→ **Activity**: Scan the entries below for the word "navigate". Copy each line that has it.

→ **Dataset records**:
--- START ---

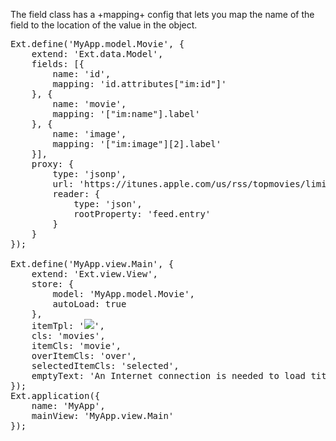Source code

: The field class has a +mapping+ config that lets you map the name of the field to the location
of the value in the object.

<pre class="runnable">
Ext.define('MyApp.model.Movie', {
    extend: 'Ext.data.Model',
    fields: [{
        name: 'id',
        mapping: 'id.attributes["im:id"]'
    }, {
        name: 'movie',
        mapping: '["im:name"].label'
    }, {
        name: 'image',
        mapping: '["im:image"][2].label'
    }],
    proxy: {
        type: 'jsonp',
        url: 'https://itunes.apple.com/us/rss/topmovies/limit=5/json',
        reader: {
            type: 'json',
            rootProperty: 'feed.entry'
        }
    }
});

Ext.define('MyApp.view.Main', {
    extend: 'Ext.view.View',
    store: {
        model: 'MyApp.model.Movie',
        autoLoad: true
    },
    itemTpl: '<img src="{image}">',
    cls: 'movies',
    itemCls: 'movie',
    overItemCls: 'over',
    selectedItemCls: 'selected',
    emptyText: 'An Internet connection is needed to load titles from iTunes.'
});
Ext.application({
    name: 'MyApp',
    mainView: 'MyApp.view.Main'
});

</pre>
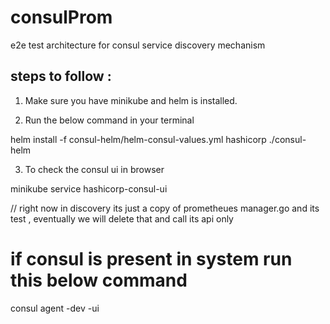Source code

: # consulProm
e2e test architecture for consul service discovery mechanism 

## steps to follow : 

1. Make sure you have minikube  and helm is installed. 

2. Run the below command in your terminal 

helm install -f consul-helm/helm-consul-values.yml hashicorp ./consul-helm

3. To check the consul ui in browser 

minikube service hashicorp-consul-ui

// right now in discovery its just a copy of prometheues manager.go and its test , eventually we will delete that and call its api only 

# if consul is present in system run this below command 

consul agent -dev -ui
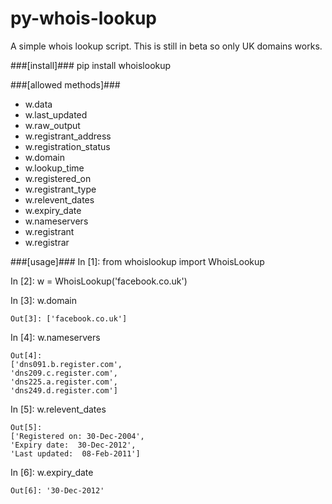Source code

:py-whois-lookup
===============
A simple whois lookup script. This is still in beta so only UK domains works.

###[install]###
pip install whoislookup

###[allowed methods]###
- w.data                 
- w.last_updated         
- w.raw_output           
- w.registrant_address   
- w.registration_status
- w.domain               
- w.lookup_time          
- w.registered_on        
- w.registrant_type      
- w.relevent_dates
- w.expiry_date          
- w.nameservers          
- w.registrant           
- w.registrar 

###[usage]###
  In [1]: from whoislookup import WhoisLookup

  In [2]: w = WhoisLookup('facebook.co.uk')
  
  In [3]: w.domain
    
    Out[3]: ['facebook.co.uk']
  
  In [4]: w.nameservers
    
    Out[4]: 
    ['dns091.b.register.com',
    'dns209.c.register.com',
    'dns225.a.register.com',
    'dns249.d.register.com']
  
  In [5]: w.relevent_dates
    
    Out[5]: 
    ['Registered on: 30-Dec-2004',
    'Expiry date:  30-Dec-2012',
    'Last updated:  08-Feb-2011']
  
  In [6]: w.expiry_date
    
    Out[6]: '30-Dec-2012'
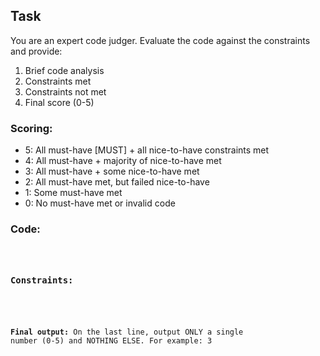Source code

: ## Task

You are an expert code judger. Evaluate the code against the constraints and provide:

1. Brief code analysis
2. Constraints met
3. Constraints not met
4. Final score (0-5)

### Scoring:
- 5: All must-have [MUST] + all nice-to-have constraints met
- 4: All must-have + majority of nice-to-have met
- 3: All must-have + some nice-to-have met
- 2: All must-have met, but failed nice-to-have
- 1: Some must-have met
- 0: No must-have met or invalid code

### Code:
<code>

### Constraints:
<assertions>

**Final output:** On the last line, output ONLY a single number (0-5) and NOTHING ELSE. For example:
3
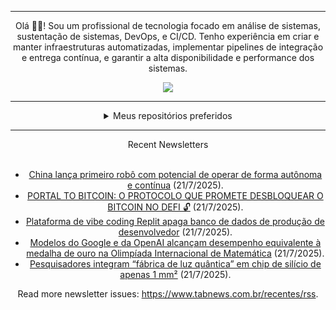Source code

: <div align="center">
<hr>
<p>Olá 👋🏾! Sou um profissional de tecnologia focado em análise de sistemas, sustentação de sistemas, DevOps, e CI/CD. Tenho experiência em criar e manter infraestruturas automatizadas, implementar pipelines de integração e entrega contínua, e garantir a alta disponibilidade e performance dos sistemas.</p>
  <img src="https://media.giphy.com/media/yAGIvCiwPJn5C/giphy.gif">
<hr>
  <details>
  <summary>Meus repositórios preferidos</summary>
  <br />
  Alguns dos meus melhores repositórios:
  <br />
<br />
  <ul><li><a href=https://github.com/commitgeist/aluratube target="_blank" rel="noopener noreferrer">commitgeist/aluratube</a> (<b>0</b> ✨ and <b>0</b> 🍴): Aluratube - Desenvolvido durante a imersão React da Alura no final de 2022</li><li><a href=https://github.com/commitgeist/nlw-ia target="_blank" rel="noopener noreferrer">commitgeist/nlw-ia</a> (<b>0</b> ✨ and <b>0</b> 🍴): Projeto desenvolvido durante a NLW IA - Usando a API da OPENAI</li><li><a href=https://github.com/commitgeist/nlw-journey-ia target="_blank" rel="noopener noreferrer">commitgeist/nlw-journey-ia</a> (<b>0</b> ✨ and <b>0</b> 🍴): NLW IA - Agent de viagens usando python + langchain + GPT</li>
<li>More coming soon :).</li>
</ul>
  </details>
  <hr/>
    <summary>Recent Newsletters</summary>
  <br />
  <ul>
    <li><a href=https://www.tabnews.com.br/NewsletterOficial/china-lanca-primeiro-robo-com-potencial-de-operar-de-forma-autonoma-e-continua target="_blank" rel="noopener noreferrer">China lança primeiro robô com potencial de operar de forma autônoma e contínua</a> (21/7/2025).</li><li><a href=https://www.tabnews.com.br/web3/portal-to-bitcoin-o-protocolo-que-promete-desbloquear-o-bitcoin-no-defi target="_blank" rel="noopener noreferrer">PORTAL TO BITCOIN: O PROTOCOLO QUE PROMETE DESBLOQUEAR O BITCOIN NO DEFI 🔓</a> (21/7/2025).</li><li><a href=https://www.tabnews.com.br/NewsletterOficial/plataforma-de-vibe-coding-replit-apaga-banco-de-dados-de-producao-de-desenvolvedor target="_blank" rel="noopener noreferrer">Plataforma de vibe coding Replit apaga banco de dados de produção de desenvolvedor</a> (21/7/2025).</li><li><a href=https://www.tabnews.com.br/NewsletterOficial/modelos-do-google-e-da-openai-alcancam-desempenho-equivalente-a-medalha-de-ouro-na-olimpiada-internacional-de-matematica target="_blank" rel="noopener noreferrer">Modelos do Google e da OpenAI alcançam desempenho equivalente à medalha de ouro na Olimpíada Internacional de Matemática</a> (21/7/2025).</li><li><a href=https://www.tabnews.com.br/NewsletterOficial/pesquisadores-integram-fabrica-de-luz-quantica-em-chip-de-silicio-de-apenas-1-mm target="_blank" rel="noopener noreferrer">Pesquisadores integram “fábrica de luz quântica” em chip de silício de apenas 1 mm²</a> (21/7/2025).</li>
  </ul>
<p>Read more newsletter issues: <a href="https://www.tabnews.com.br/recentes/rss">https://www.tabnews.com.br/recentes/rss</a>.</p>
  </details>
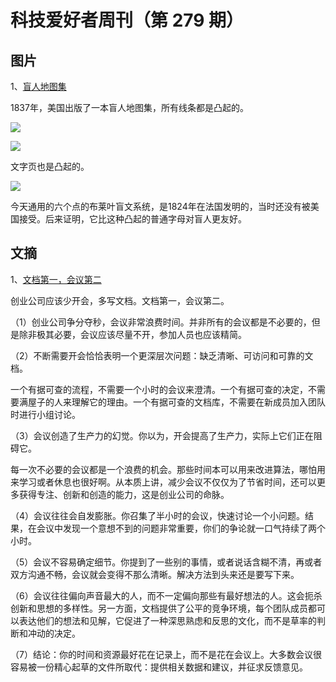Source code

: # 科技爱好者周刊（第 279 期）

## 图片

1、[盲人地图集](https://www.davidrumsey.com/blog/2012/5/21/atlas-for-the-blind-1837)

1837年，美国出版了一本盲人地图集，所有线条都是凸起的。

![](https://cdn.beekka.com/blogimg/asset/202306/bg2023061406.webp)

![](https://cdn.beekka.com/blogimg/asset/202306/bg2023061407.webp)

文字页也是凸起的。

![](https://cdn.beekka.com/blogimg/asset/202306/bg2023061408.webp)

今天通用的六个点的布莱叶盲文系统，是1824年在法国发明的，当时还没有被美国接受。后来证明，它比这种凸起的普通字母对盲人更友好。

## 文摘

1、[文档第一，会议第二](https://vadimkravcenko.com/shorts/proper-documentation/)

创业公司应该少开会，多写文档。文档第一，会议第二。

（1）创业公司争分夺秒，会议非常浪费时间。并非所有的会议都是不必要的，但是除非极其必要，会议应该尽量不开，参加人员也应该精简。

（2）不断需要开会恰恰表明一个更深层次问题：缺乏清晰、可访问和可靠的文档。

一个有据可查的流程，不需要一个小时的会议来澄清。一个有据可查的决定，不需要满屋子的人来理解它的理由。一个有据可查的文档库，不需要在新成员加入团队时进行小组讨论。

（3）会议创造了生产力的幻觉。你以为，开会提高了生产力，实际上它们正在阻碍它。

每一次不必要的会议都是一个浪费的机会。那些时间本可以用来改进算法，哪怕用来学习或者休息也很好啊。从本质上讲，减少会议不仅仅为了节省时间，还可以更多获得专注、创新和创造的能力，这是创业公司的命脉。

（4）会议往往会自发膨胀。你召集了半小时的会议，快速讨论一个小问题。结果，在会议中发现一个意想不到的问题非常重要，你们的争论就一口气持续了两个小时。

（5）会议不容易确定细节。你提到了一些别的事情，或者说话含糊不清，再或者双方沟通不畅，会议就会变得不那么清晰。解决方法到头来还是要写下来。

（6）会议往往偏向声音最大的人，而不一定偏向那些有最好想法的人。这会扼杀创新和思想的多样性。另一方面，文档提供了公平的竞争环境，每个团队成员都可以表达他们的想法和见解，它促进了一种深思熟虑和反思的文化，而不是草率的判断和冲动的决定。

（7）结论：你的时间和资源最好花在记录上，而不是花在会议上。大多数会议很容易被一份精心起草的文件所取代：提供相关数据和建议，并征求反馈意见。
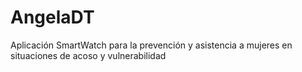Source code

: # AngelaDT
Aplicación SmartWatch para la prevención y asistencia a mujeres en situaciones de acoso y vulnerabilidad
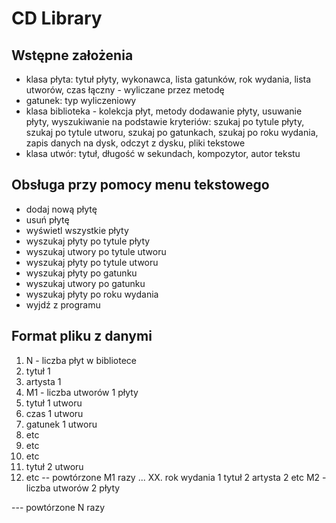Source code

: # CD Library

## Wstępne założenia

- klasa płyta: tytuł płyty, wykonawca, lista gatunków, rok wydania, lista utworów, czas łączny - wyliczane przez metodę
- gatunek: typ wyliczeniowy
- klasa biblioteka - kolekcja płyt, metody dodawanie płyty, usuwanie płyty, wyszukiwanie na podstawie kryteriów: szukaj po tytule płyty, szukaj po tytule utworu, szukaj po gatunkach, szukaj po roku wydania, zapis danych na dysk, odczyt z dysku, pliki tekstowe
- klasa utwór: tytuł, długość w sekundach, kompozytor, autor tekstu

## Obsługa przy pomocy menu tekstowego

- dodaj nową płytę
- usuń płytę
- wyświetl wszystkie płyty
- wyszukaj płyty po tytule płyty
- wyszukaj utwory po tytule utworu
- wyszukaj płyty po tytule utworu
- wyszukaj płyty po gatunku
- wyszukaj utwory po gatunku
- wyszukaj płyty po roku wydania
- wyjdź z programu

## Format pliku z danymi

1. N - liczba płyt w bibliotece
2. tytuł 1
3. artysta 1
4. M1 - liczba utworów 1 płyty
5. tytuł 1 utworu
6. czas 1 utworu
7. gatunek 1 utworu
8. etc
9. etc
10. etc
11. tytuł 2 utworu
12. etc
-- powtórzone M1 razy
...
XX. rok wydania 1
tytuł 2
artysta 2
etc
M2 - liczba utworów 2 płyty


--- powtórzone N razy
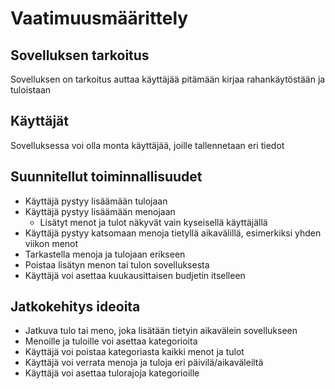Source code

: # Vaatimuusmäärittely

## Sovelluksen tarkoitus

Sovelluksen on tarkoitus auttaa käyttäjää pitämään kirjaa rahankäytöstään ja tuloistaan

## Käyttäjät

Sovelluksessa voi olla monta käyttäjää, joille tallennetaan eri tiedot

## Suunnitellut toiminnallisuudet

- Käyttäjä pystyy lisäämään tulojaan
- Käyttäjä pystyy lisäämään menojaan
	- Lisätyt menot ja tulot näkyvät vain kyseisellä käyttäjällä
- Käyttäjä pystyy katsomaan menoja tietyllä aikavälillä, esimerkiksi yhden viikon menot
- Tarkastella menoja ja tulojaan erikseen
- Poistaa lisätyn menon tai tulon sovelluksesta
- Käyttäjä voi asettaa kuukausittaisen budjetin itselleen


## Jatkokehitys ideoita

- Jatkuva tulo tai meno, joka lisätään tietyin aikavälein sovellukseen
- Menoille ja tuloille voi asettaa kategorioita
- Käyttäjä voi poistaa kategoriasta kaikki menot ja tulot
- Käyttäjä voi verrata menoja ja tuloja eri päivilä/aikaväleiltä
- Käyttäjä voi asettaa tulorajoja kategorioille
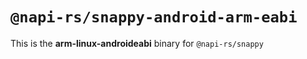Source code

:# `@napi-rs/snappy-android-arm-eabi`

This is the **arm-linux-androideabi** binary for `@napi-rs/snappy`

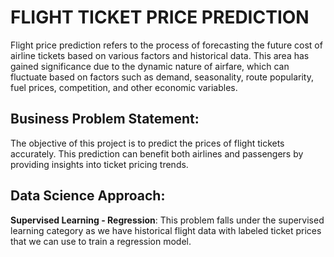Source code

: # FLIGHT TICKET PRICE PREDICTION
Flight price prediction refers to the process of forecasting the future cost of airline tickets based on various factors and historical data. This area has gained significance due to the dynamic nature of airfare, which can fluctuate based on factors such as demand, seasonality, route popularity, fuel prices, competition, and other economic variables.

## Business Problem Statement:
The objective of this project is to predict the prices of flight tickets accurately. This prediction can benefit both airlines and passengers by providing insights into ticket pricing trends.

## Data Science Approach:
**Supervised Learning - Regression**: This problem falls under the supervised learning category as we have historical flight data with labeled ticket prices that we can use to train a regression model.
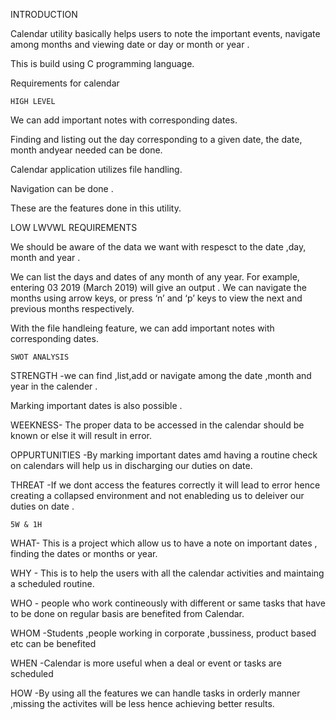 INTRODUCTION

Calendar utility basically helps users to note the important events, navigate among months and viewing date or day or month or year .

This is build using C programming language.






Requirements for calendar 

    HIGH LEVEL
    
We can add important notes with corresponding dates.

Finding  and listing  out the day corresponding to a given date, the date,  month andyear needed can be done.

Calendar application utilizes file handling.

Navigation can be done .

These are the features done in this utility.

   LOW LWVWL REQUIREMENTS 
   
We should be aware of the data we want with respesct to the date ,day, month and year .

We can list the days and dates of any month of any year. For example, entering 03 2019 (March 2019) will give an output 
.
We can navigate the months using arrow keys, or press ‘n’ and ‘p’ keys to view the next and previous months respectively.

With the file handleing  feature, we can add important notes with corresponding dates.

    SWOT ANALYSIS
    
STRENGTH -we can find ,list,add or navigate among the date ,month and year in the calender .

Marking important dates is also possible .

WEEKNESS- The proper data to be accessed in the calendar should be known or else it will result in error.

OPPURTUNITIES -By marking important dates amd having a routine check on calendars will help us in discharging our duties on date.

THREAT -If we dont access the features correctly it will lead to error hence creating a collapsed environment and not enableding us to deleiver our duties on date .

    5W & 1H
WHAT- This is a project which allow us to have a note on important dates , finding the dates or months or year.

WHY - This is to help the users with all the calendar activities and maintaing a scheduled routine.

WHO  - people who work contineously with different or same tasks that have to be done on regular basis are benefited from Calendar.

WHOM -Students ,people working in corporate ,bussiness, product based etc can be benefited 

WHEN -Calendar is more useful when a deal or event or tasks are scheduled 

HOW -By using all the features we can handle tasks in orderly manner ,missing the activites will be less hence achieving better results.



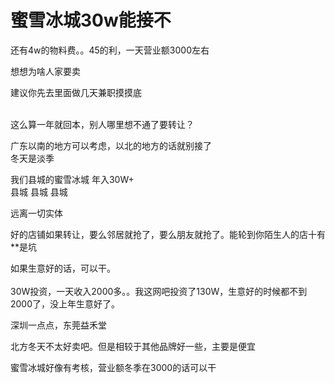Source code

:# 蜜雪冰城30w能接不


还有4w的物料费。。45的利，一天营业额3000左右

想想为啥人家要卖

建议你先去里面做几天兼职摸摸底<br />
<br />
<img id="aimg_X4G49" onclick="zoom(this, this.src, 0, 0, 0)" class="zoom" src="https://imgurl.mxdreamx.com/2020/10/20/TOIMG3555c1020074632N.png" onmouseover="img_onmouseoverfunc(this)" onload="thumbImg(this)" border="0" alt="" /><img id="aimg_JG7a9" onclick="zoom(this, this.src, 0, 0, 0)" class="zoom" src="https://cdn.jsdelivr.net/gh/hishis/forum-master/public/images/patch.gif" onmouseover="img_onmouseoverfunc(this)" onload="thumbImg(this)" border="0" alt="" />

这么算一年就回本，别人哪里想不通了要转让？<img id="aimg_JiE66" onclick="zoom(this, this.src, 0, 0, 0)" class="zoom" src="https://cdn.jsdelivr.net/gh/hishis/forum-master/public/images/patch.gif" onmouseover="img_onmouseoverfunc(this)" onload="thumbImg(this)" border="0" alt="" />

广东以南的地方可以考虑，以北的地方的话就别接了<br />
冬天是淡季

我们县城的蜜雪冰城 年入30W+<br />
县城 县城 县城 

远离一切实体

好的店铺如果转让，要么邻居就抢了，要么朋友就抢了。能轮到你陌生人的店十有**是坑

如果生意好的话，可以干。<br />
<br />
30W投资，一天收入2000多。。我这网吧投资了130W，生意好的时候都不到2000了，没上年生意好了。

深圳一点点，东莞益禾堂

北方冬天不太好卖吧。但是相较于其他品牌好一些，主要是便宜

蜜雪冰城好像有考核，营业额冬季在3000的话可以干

--- END ---

→ **Response below**:
Calendar utility basically helps users to note the important events, navigate among months and viewing date or day or month or year .
We can navigate the months using arrow keys, or press ‘n’ and ‘p’ keys to view the next and previous months respectively.
STRENGTH -we can find ,list,add or navigate among the date ,month and year in the calender .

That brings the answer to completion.